Brief:
Look through the entries below and report every line that has "camp".

Entries taken from a collection:
==*==

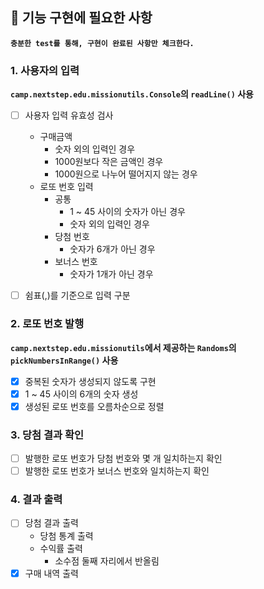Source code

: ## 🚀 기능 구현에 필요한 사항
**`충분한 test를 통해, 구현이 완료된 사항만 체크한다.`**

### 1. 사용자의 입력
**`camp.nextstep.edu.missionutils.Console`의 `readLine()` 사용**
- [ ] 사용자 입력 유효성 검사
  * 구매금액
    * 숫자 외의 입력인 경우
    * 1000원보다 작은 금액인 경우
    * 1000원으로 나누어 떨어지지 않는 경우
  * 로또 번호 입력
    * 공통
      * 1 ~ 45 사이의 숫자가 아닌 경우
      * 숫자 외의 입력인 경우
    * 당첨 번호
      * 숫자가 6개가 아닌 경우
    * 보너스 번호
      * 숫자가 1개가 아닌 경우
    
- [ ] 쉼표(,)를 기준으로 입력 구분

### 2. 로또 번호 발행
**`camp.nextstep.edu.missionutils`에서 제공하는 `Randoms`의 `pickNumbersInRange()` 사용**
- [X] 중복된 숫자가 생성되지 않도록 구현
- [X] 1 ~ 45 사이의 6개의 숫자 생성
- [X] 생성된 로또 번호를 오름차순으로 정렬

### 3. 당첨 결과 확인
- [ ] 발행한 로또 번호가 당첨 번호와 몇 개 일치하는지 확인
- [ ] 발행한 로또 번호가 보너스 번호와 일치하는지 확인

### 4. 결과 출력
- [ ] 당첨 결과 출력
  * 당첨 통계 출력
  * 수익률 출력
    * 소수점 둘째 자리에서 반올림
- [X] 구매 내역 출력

==*==

Final answer:
**`camp.nextstep.edu.missionutils.Console`의 `readLine()` 사용**
**`camp.nextstep.edu.missionutils`에서 제공하는 `Randoms`의 `pickNumbersInRange()` 사용**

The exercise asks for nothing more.